(Activity) Find each line below where the word "public" occurs, and copy it.

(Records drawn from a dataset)
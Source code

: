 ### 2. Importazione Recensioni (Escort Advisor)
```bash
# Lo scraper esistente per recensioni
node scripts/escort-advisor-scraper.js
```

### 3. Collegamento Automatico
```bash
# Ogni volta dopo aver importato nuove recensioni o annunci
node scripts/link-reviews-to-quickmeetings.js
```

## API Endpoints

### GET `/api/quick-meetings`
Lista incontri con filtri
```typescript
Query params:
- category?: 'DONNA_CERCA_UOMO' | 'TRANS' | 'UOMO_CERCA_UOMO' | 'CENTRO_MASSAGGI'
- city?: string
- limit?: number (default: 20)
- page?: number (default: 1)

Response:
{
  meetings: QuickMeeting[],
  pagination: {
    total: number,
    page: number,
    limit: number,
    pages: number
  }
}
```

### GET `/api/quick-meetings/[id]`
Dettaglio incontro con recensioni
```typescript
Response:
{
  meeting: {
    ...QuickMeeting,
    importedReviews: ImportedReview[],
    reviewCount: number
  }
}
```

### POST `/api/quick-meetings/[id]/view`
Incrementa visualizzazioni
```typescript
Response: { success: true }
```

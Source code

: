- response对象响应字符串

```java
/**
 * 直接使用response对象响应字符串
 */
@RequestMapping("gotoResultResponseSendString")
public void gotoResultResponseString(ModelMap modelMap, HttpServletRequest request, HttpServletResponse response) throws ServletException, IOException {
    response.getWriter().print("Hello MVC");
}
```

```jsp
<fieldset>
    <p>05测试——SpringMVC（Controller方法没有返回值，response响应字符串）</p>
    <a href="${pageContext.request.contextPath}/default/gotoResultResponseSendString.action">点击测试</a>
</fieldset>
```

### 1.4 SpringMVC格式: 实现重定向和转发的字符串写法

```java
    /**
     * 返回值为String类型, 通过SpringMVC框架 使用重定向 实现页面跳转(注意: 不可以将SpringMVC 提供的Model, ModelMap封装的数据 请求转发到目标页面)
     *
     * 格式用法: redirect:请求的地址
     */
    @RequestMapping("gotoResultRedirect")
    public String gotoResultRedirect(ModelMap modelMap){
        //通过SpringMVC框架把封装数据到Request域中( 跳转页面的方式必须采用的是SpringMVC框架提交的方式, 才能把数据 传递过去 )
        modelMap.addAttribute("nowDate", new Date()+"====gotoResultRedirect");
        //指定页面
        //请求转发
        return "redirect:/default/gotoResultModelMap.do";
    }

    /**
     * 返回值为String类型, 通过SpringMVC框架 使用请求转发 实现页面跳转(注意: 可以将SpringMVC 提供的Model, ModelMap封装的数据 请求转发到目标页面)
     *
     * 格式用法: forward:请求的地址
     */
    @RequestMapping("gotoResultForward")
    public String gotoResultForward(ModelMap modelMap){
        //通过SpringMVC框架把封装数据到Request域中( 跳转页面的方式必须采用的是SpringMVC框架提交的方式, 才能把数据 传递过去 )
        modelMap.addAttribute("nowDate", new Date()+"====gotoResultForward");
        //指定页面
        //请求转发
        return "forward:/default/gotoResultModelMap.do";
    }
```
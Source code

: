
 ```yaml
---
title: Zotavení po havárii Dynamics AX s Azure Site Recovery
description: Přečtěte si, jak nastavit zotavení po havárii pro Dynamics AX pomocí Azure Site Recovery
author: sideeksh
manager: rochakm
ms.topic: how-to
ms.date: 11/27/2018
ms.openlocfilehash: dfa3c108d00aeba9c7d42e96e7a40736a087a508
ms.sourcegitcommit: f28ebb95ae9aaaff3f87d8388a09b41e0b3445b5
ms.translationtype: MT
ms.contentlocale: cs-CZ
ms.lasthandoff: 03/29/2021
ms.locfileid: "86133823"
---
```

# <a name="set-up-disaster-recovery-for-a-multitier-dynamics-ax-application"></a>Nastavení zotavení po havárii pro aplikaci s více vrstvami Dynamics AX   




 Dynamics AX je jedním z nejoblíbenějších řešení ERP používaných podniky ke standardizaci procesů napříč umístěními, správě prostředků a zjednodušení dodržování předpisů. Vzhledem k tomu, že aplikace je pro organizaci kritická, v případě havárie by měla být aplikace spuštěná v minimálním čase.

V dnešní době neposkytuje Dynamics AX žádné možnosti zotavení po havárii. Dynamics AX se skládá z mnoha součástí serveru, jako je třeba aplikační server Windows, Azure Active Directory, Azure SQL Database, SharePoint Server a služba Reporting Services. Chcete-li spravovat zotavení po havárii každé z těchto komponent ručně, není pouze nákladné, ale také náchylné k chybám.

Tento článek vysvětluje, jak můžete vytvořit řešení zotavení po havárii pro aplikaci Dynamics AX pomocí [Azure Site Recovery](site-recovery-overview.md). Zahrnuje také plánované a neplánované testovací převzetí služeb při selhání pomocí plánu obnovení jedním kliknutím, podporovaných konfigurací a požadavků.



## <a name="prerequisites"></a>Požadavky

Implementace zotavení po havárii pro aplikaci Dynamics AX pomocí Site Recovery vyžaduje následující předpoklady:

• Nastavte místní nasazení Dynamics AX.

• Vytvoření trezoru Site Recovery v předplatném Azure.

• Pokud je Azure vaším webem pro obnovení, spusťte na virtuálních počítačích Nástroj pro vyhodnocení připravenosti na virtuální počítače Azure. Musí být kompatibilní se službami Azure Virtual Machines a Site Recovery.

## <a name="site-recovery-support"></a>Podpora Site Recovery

(Task answer)
public void gotoResultResponseString(ModelMap modelMap, HttpServletRequest request, HttpServletResponse response) throws ServletException, IOException {
    public String gotoResultRedirect(ModelMap modelMap){
    public String gotoResultForward(ModelMap modelMap){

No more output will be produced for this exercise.